**INFORMATION SHOWN:**
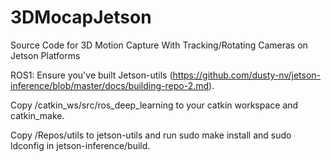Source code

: # 3DMocapJetson
Source Code for 3D Motion Capture With Tracking/Rotating Cameras on Jetson Platforms

ROS1:
Ensure you've built Jetson-utils (https://github.com/dusty-nv/jetson-inference/blob/master/docs/building-repo-2.md).

Copy /catkin_ws/src/ros_deep_learning to your catkin workspace and catkin_make. 

Copy /Repos/utils to jetson-utils and run sudo make install and sudo ldconfig in jetson-inference/build. 
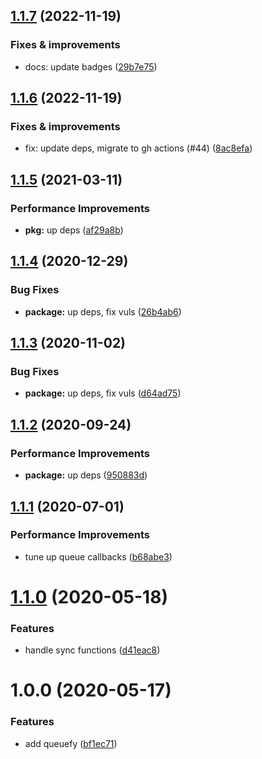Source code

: ## [1.1.7](https://github.com/qiwi/queuefy/compare/v1.1.6...v1.1.7) (2022-11-19)

### Fixes & improvements
* docs: update badges ([29b7e75](https://github.com/qiwi/queuefy/commit/29b7e75f59fca7eed02dcec88376ff6314646c74))

## [1.1.6](https://github.com/qiwi/queuefy/compare/v1.1.5...v1.1.6) (2022-11-19)

### Fixes & improvements
* fix: update deps, migrate to gh actions (#44) ([8ac8efa](https://github.com/qiwi/queuefy/commit/8ac8efa280d6f988a25d0215766b1b7431213a43))

## [1.1.5](https://github.com/qiwi/queuefy/compare/v1.1.4...v1.1.5) (2021-03-11)


### Performance Improvements

* **pkg:** up deps ([af29a8b](https://github.com/qiwi/queuefy/commit/af29a8b9e1e526d2109bb3eadf2b461677d86110))

## [1.1.4](https://github.com/qiwi/queuefy/compare/v1.1.3...v1.1.4) (2020-12-29)


### Bug Fixes

* **package:** up deps, fix vuls ([26b4ab6](https://github.com/qiwi/queuefy/commit/26b4ab60aff17e1fff6ef6699a9f662ac259ddda))

## [1.1.3](https://github.com/qiwi/queuefy/compare/v1.1.2...v1.1.3) (2020-11-02)


### Bug Fixes

* **package:** up deps, fix vuls ([d64ad75](https://github.com/qiwi/queuefy/commit/d64ad75d6b72740bd72ee5f8dfa3da9a7c204f3d))

## [1.1.2](https://github.com/qiwi/queuefy/compare/v1.1.1...v1.1.2) (2020-09-24)


### Performance Improvements

* **package:** up deps ([950883d](https://github.com/qiwi/queuefy/commit/950883df987cc28338aeef1f7dcd991bf113b0ea))

## [1.1.1](https://github.com/qiwi/queuefy/compare/v1.1.0...v1.1.1) (2020-07-01)


### Performance Improvements

* tune up queue callbacks ([b68abe3](https://github.com/qiwi/queuefy/commit/b68abe3876540a27465691c02f82d51d8431e876))

# [1.1.0](https://github.com/qiwi/queuefy/compare/v1.0.0...v1.1.0) (2020-05-18)


### Features

* handle sync functions ([d41eac8](https://github.com/qiwi/queuefy/commit/d41eac83bdf58c22fbe6d9e14fcc4c3ad0f4e095))

# 1.0.0 (2020-05-17)


### Features

* add queuefy ([bf1ec71](https://github.com/qiwi/queuefy/commit/bf1ec7189584384a68543f613cb5073aaf864840))
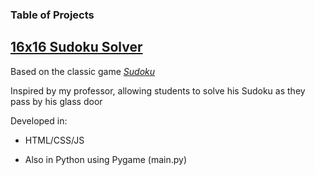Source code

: ### Table of Projects

## [16x16 Sudoku Solver](https://steven-phun.github.io/Steven-Phun/16x16-Sudoku-Solver)

Based on the classic game [*Sudoku*](https://en.wikipedia.org/wiki/Sudoku)

Inspired by my professor, allowing students to solve his Sudoku as they pass by his glass door

Developed in:

- HTML/CSS/JS

- Also in Python using Pygame (main.py) 
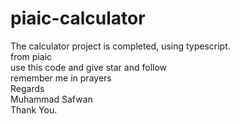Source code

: # piaic-calculator
The calculator project is completed, using typescript.
<br> from piaic
<br> use this code and give star and follow <br> remember me in prayers <br> Regards <br> Muhammad Safwan <br> Thank You.
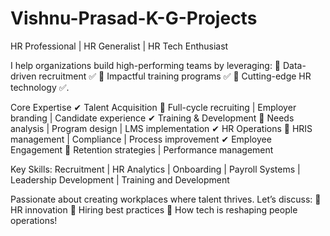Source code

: # Vishnu-Prasad-K-G-Projects
HR Professional | HR Generalist | HR Tech Enthusiast

I help organizations build high-performing teams by leveraging:
🔹 Data-driven recruitment ✅
🔹 Impactful training programs ✅
🔹 Cutting-edge HR technology ✅.

Core Expertise 
✔ Talent Acquisition 
📌 Full-cycle recruiting | Employer branding | Candidate experience
✔ Training & Development 
📌 Needs analysis | Program design | LMS implementation
✔ HR Operations 
📌 HRIS management | Compliance | Process improvement
✔ Employee Engagement
📌 Retention strategies | Performance management


Key Skills: Recruitment | HR Analytics | Onboarding | Payroll Systems | Leadership Development | Training and Development

Passionate about creating workplaces where talent thrives. Let’s discuss:
🔸 HR innovation 
🔸 Hiring best practices 
🔸 How tech is reshaping people operations!

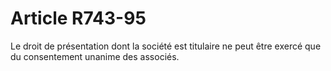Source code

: # Article R743-95

Le droit de présentation dont la société est titulaire ne peut être exercé que du consentement unanime des associés.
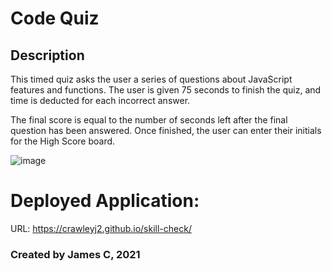 # Code Quiz

## Description
This timed quiz asks the user a series of questions about JavaScript features and functions. The user is given 75 seconds to finish the quiz, and time is deducted for each incorrect answer.

The final score is equal to the number of seconds left after the final question has been answered. Once finished, the user can enter their initials for the High Score board.

![image](https://user-images.githubusercontent.com/79888659/117598452-d885a980-b115-11eb-8ac0-2c3e67da0866.png)

# Deployed Application:

URL: https://crawleyj2.github.io/skill-check/

### Created by James C, 2021 
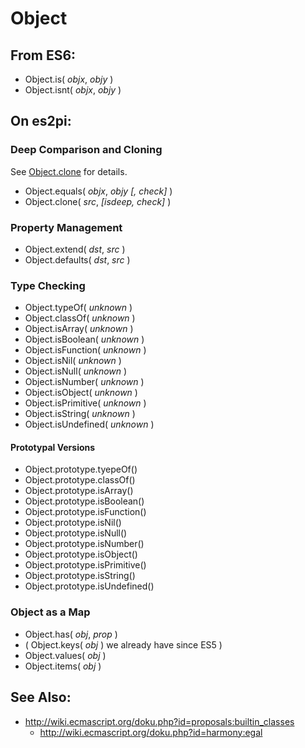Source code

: Object
======

From ES6:
---------

+ Object.is( *objx*, *objy* )
+ Object.isnt( *objx*, *objy* )

On es2pi:
--------

### Deep Comparison and Cloning

See [Object.clone] for details.

+ Object.equals( *objx*, *objy* *[, check]* )
+ Object.clone( *src*, *[isdeep, check]* )

[Object.clone]: Object.clone.md

### Property Management

+ Object.extend( *dst*, *src* )
+ Object.defaults( *dst*, *src* )

### Type Checking

+ Object.typeOf( *unknown* )
+ Object.classOf( *unknown* )
+ Object.isArray( *unknown* )
+ Object.isBoolean( *unknown* )
+ Object.isFunction( *unknown* )
+ Object.isNil( *unknown* )
+ Object.isNull( *unknown* )
+ Object.isNumber( *unknown* )
+ Object.isObject( *unknown* )
+ Object.isPrimitive( *unknown* )
+ Object.isString( *unknown* )
+ Object.isUndefined( *unknown* )

#### Prototypal Versions

+ Object.prototype.tyepeOf()
+ Object.prototype.classOf()
+ Object.prototype.isArray()
+ Object.prototype.isBoolean()
+ Object.prototype.isFunction()
+ Object.prototype.isNil()
+ Object.prototype.isNull()
+ Object.prototype.isNumber()
+ Object.prototype.isObject()
+ Object.prototype.isPrimitive()
+ Object.prototype.isString()
+ Object.prototype.isUndefined()

### Object as a Map

+ Object.has( *obj*, *prop* )
+ ( Object.keys( *obj* ) we already have since ES5 )
+ Object.values( *obj* )
+ Object.items( *obj* )

See Also:
---------

+ http://wiki.ecmascript.org/doku.php?id=proposals:builtin_classes
  + http://wiki.ecmascript.org/doku.php?id=harmony:egal
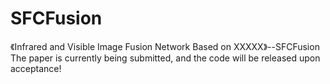 # SFCFusion
《Infrared and Visible Image Fusion Network Based on XXXXX》--SFCFusion
The paper is currently being submitted, and the code will be released upon acceptance!
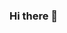 ### Hi there 👋

<!--
**sarahhpth/sarahhpth** is a ✨ _special_ ✨ repository because its `README.md` (this file) appears on your GitHub profile.

Here are some ideas to get you started:

- 🔭 I’m currently working on ...
- 🌱 I’m currently learning ...
- 👯 I’m looking to collaborate on ...
- 🤔 I’m looking for help with ...
- 💬 Ask me about ...
- 📫 How to reach me: ...
- 😄 Pronouns: ...
- ⚡ Fun fact: ...
-->
<!-- <p align="left">
<a href="https://github.com/sarahhpth">
  <img height="180em" src="https://github-readme-stats-eight-theta.vercel.app/api?  -->

<!--   <img height="180em" src="https://github-readme-stats-eight-theta.vercel.app/api/top-langs/?username=sarahhpth&layout=compact&langs_count=8&theme=algolia"/>
</a>
</p>
 -->
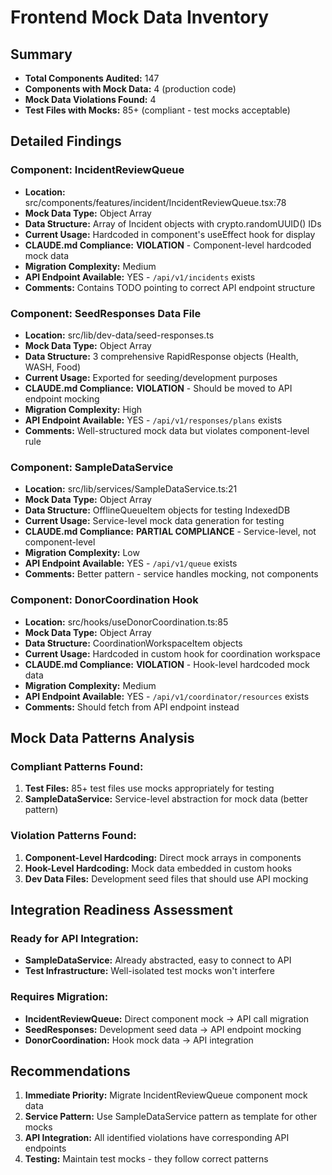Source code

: # Frontend Mock Data Inventory

## Summary
- **Total Components Audited:** 147
- **Components with Mock Data:** 4 (production code)
- **Mock Data Violations Found:** 4
- **Test Files with Mocks:** 85+ (compliant - test mocks acceptable)

## Detailed Findings

### Component: IncidentReviewQueue
- **Location:** src/components/features/incident/IncidentReviewQueue.tsx:78
- **Mock Data Type:** Object Array
- **Data Structure:** Array of Incident objects with crypto.randomUUID() IDs
- **Current Usage:** Hardcoded in component's useEffect hook for display
- **CLAUDE.md Compliance:** **VIOLATION** - Component-level hardcoded mock data
- **Migration Complexity:** Medium
- **API Endpoint Available:** YES - `/api/v1/incidents` exists
- **Comments:** Contains TODO pointing to correct API endpoint structure

### Component: SeedResponses Data File
- **Location:** src/lib/dev-data/seed-responses.ts
- **Mock Data Type:** Object Array
- **Data Structure:** 3 comprehensive RapidResponse objects (Health, WASH, Food)
- **Current Usage:** Exported for seeding/development purposes
- **CLAUDE.md Compliance:** **VIOLATION** - Should be moved to API endpoint mocking
- **Migration Complexity:** High
- **API Endpoint Available:** YES - `/api/v1/responses/plans` exists
- **Comments:** Well-structured mock data but violates component-level rule

### Component: SampleDataService
- **Location:** src/lib/services/SampleDataService.ts:21
- **Mock Data Type:** Object Array
- **Data Structure:** OfflineQueueItem objects for testing IndexedDB
- **Current Usage:** Service-level mock data generation for testing
- **CLAUDE.md Compliance:** **PARTIAL COMPLIANCE** - Service-level, not component-level
- **Migration Complexity:** Low
- **API Endpoint Available:** YES - `/api/v1/queue` exists
- **Comments:** Better pattern - service handles mocking, not components

### Component: DonorCoordination Hook
- **Location:** src/hooks/useDonorCoordination.ts:85
- **Mock Data Type:** Object Array
- **Data Structure:** CoordinationWorkspaceItem objects
- **Current Usage:** Hardcoded in custom hook for coordination workspace
- **CLAUDE.md Compliance:** **VIOLATION** - Hook-level hardcoded mock data
- **Migration Complexity:** Medium
- **API Endpoint Available:** YES - `/api/v1/coordinator/resources` exists
- **Comments:** Should fetch from API endpoint instead

## Mock Data Patterns Analysis

### Compliant Patterns Found:
1. **Test Files:** 85+ test files use mocks appropriately for testing
2. **SampleDataService:** Service-level abstraction for mock data (better pattern)

### Violation Patterns Found:
1. **Component-Level Hardcoding:** Direct mock arrays in components
2. **Hook-Level Hardcoding:** Mock data embedded in custom hooks
3. **Dev Data Files:** Development seed files that should use API mocking

## Integration Readiness Assessment

### Ready for API Integration:
- **SampleDataService:** Already abstracted, easy to connect to API
- **Test Infrastructure:** Well-isolated test mocks won't interfere

### Requires Migration:
- **IncidentReviewQueue:** Direct component mock → API call migration
- **SeedResponses:** Development seed data → API endpoint mocking
- **DonorCoordination:** Hook mock data → API integration

## Recommendations

1. **Immediate Priority:** Migrate IncidentReviewQueue component mock data
2. **Service Pattern:** Use SampleDataService pattern as template for other mocks
3. **API Integration:** All identified violations have corresponding API endpoints
4. **Testing:** Maintain test mocks - they follow correct patterns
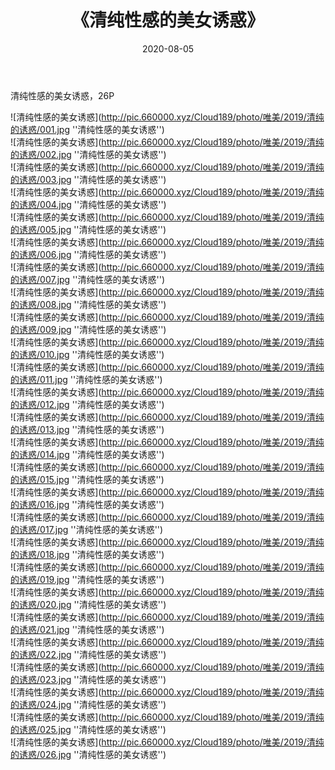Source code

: ﻿---
layout: post
title:  《清纯性感的美女诱惑》
date:   2020-08-05
img: http://pic.660000.xyz/Cloud189/photo/唯美/2019/清纯的诱惑/000.jpg
categories: [美女, 性感, 泳衣]
---

清纯性感的美女诱惑，26P

![清纯性感的美女诱惑](http://pic.660000.xyz/Cloud189/photo/唯美/2019/清纯的诱惑/001.jpg ''清纯性感的美女诱惑'') <br>
![清纯性感的美女诱惑](http://pic.660000.xyz/Cloud189/photo/唯美/2019/清纯的诱惑/002.jpg ''清纯性感的美女诱惑'') <br>
![清纯性感的美女诱惑](http://pic.660000.xyz/Cloud189/photo/唯美/2019/清纯的诱惑/003.jpg ''清纯性感的美女诱惑'') <br>
![清纯性感的美女诱惑](http://pic.660000.xyz/Cloud189/photo/唯美/2019/清纯的诱惑/004.jpg ''清纯性感的美女诱惑'') <br>
![清纯性感的美女诱惑](http://pic.660000.xyz/Cloud189/photo/唯美/2019/清纯的诱惑/005.jpg ''清纯性感的美女诱惑'') <br>
![清纯性感的美女诱惑](http://pic.660000.xyz/Cloud189/photo/唯美/2019/清纯的诱惑/006.jpg ''清纯性感的美女诱惑'') <br>
![清纯性感的美女诱惑](http://pic.660000.xyz/Cloud189/photo/唯美/2019/清纯的诱惑/007.jpg ''清纯性感的美女诱惑'') <br>
![清纯性感的美女诱惑](http://pic.660000.xyz/Cloud189/photo/唯美/2019/清纯的诱惑/008.jpg ''清纯性感的美女诱惑'') <br>
![清纯性感的美女诱惑](http://pic.660000.xyz/Cloud189/photo/唯美/2019/清纯的诱惑/009.jpg ''清纯性感的美女诱惑'') <br>
![清纯性感的美女诱惑](http://pic.660000.xyz/Cloud189/photo/唯美/2019/清纯的诱惑/010.jpg ''清纯性感的美女诱惑'') <br>
![清纯性感的美女诱惑](http://pic.660000.xyz/Cloud189/photo/唯美/2019/清纯的诱惑/011.jpg ''清纯性感的美女诱惑'') <br>
![清纯性感的美女诱惑](http://pic.660000.xyz/Cloud189/photo/唯美/2019/清纯的诱惑/012.jpg ''清纯性感的美女诱惑'') <br>
![清纯性感的美女诱惑](http://pic.660000.xyz/Cloud189/photo/唯美/2019/清纯的诱惑/013.jpg ''清纯性感的美女诱惑'') <br>
![清纯性感的美女诱惑](http://pic.660000.xyz/Cloud189/photo/唯美/2019/清纯的诱惑/014.jpg ''清纯性感的美女诱惑'') <br>
![清纯性感的美女诱惑](http://pic.660000.xyz/Cloud189/photo/唯美/2019/清纯的诱惑/015.jpg ''清纯性感的美女诱惑'') <br>
![清纯性感的美女诱惑](http://pic.660000.xyz/Cloud189/photo/唯美/2019/清纯的诱惑/016.jpg ''清纯性感的美女诱惑'') <br>
![清纯性感的美女诱惑](http://pic.660000.xyz/Cloud189/photo/唯美/2019/清纯的诱惑/017.jpg ''清纯性感的美女诱惑'') <br>
![清纯性感的美女诱惑](http://pic.660000.xyz/Cloud189/photo/唯美/2019/清纯的诱惑/018.jpg ''清纯性感的美女诱惑'') <br>
![清纯性感的美女诱惑](http://pic.660000.xyz/Cloud189/photo/唯美/2019/清纯的诱惑/019.jpg ''清纯性感的美女诱惑'') <br>
![清纯性感的美女诱惑](http://pic.660000.xyz/Cloud189/photo/唯美/2019/清纯的诱惑/020.jpg ''清纯性感的美女诱惑'') <br>
![清纯性感的美女诱惑](http://pic.660000.xyz/Cloud189/photo/唯美/2019/清纯的诱惑/021.jpg ''清纯性感的美女诱惑'') <br>
![清纯性感的美女诱惑](http://pic.660000.xyz/Cloud189/photo/唯美/2019/清纯的诱惑/022.jpg ''清纯性感的美女诱惑'') <br>
![清纯性感的美女诱惑](http://pic.660000.xyz/Cloud189/photo/唯美/2019/清纯的诱惑/023.jpg ''清纯性感的美女诱惑'') <br>
![清纯性感的美女诱惑](http://pic.660000.xyz/Cloud189/photo/唯美/2019/清纯的诱惑/024.jpg ''清纯性感的美女诱惑'') <br>
![清纯性感的美女诱惑](http://pic.660000.xyz/Cloud189/photo/唯美/2019/清纯的诱惑/025.jpg ''清纯性感的美女诱惑'') <br>
![清纯性感的美女诱惑](http://pic.660000.xyz/Cloud189/photo/唯美/2019/清纯的诱惑/026.jpg ''清纯性感的美女诱惑'') <br>
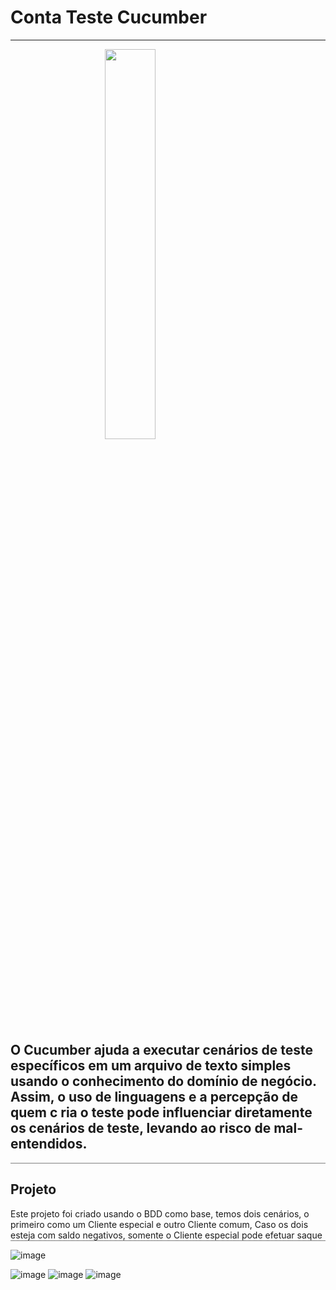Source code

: # Conta Teste Cucumber 
---
<img src="https://automationpanda.files.wordpress.com/2017/10/cucumber.png?w=1200" style="width:40%;margin-left:30%;margin-right:30%"></img>

<body>
<h2> O Cucumber ajuda a executar cenários de teste específicos em um arquivo de texto simples
usando o conhecimento do domínio de negócio. Assim, o uso de linguagens e a percepção de quem c
ria o teste pode influenciar diretamente os cenários de teste, levando ao risco de mal-entendidos. </h2>
<div style="border-bottom: 1px solid grey"></div>

<h2> Projeto </h2>
<div style="border-bottom: 1px solid grey">Este projeto foi criado usando o BDD como base, temos dois cenários, o primeiro como um
Cliente especial e outro Cliente comum, 
Caso os dois esteja com saldo negativos, somente o Cliente especial pode efetuar saque  </div>

![image](https://user-images.githubusercontent.com/100521198/200094794-3b0ba148-c565-4923-9903-3cf89bc43e6b.png)

![image](https://user-images.githubusercontent.com/100521198/202830597-0e3fd901-3483-4e7c-9e62-8e0bff2236dc.png)
![image](https://user-images.githubusercontent.com/100521198/202830607-a0359a03-fd51-457f-a722-9a12c900cc1b.png)
![image](https://user-images.githubusercontent.com/100521198/202830629-a8d97f84-8e60-4faf-b571-73664f82634c.png)
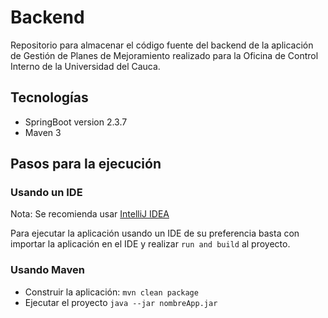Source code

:# Backend
Repositorio para almacenar el código fuente del backend de la aplicación de Gestión de Planes de Mejoramiento realizado para la Oficina de Control Interno de la Universidad del Cauca. 

## Tecnologías
- SpringBoot version 2.3.7
- Maven 3

## Pasos para la ejecución

### Usando un IDE
Nota: Se recomienda usar [IntelliJ IDEA](https://www.jetbrains.com/es-es/idea/) 

Para ejecutar la aplicación usando un IDE de su preferencia basta con importar la aplicación en el IDE y realizar `run and build` al proyecto.

### Usando Maven
- Construir la aplicación:
`mvn clean package`
- Ejecutar el proyecto
`java --jar nombreApp.jar`
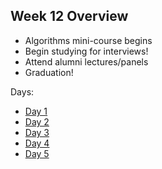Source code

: ## Week 12 Overview
* Algorithms mini-course begins
* Begin studying for interviews!  
* Attend alumni lectures/panels
* Graduation!

Days:
* [Day 1](./day1.md)
* [Day 2](./day2.md)
* [Day 3](./day3.md)
* [Day 4](./day4.md)
* [Day 5](./day5.md)
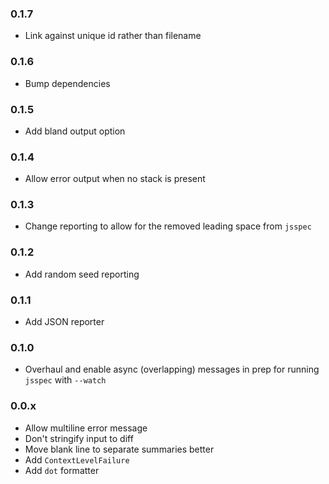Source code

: ### 0.1.7

- Link against unique id rather than filename

### 0.1.6

- Bump dependencies

### 0.1.5

- Add bland output option

### 0.1.4

- Allow error output when no stack is present

### 0.1.3

- Change reporting to allow for the removed leading space from `jsspec`

### 0.1.2

- Add random seed reporting

### 0.1.1

- Add JSON reporter

### 0.1.0

- Overhaul and enable async (overlapping) messages in prep for running `jsspec` with `--watch`

### 0.0.x

- Allow multiline error message
- Don't stringify input to diff
- Move blank line to separate summaries better
- Add `ContextLevelFailure`
- Add `dot` formatter
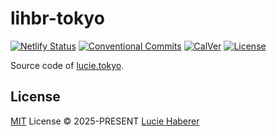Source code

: # lihbr-tokyo

[![Netlify Status][netlify-status-src]][netlify-status-href]
[![Conventional Commits][conventional-commits-src]][conventional-commits-href]
[![CalVer][calver-src]][calver-href]
[![License][license-src]][license-href]

Source code of [lucie.tokyo][lihbr-tokyo].

## License

[MIT][license] License © 2025-PRESENT [Lucie Haberer][lihbr-github]

<!-- Links -->

[license]: ./LICENSE
[lihbr-github]: https://github.com/lihbr
[lihbr-tokyo]: https://lucie.tokyo

<!-- Badges -->

[netlify-status-src]: https://api.netlify.com/api/v1/badges/76b223e6-a31d-4ce0-9949-499fc9eca326/deploy-status
[netlify-status-href]: https://app.netlify.com/sites/lihbr-tokyo/deploys
[github-actions-ci-src]: https://github.com/lihbr/lihbr-tokyo/workflows/ci/badge.svg
[github-actions-ci-href]: https://github.com/lihbr/lihbr-tokyo/actions?query=workflow%3Aci
[conventional-commits-src]: https://img.shields.io/badge/Conventional%20Commits-1.0.0-%23FE5196?style=flat&colorA=131010&colorB=f27602&logo=conventionalcommits&logoColor=faf1f1
[conventional-commits-href]: https://conventionalcommits.org
[calver-src]: https://img.shields.io/badge/calver-YY.0M.MICRO-ffb005.svg?style=flat&colorA=131010&colorB=ffb005
[calver-href]: https://calver.org
[license-src]: https://img.shields.io/github/license/lihbr/lihbr-tokyo.svg?style=flat&colorA=131010&colorB=759f53
[license-href]: https://github.com/lihbr/lihbr-tokyo/blob/master/LICENSE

**TASK PROMPT:** From the records above, quote word for word only the lines beginning at the line that has "The paper is" and stopping after the line that has "- **Mock Data Violations Found:** 4". Omit the pictures.

**EXERCISE SOLUTION:**
The paper is currently being submitted, and the code will be released upon acceptance!
 ### Hi there 👋

<!--
**sarahhpth/sarahhpth** is a ✨ _special_ ✨ repository because its `README.md` (this file) appears on your GitHub profile.

Here are some ideas to get you started:

- 🔭 I’m currently working on ...
- 🌱 I’m currently learning ...
- 👯 I’m looking to collaborate on ...
- 🤔 I’m looking for help with ...
- 💬 Ask me about ...
- 📫 How to reach me: ...
- 😄 Pronouns: ...
- ⚡ Fun fact: ...
-->
<!-- <p align="left">
<a href="https://github.com/sarahhpth">
  <img height="180em" src="https://github-readme-stats-eight-theta.vercel.app/api?  -->

<!--   <img height="180em" src="https://github-readme-stats-eight-theta.vercel.app/api/top-langs/?username=sarahhpth&layout=compact&langs_count=8&theme=algolia"/>
</a>
</p>
 -->
Source code

: # Frontend Mock Data Inventory

## Summary
- **Total Components Audited:** 147
- **Components with Mock Data:** 4 (production code)
- **Mock Data Violations Found:** 4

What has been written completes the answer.